Task: Write out each line of the entries below that holds the word "GPSLoc".

Dataset entries:
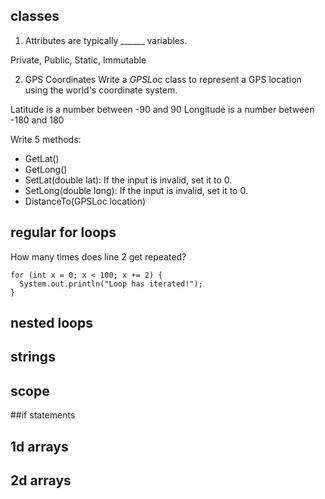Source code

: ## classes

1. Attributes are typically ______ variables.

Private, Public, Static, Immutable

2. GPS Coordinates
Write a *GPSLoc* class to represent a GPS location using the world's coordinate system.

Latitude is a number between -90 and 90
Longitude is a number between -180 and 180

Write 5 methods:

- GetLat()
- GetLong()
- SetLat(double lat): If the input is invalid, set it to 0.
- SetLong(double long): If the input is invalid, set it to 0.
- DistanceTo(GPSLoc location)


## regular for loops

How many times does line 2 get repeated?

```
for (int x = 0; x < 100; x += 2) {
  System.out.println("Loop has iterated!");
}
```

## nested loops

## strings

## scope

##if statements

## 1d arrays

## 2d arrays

* * *

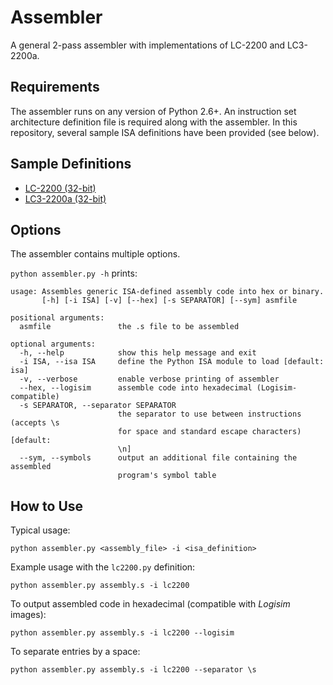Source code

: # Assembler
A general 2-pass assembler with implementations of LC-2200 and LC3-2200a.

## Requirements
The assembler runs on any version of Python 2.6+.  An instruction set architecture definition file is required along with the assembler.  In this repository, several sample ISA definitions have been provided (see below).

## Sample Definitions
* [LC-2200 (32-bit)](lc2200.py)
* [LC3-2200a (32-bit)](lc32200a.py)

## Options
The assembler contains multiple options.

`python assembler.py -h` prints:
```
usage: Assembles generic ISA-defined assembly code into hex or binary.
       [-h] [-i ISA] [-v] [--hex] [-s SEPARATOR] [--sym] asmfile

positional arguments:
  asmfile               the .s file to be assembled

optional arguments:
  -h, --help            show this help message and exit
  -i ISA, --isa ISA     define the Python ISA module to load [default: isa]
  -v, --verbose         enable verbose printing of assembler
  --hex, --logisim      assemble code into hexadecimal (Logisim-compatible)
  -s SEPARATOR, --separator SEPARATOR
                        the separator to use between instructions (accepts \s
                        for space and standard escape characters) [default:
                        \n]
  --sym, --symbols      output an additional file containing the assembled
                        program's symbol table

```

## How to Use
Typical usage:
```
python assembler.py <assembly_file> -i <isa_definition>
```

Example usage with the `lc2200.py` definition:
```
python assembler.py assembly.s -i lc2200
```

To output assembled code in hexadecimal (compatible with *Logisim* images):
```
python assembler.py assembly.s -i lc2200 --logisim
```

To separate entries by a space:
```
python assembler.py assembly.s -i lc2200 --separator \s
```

Answer section:
Write a *GPSLoc* class to represent a GPS location using the world's coordinate system.
- DistanceTo(GPSLoc location)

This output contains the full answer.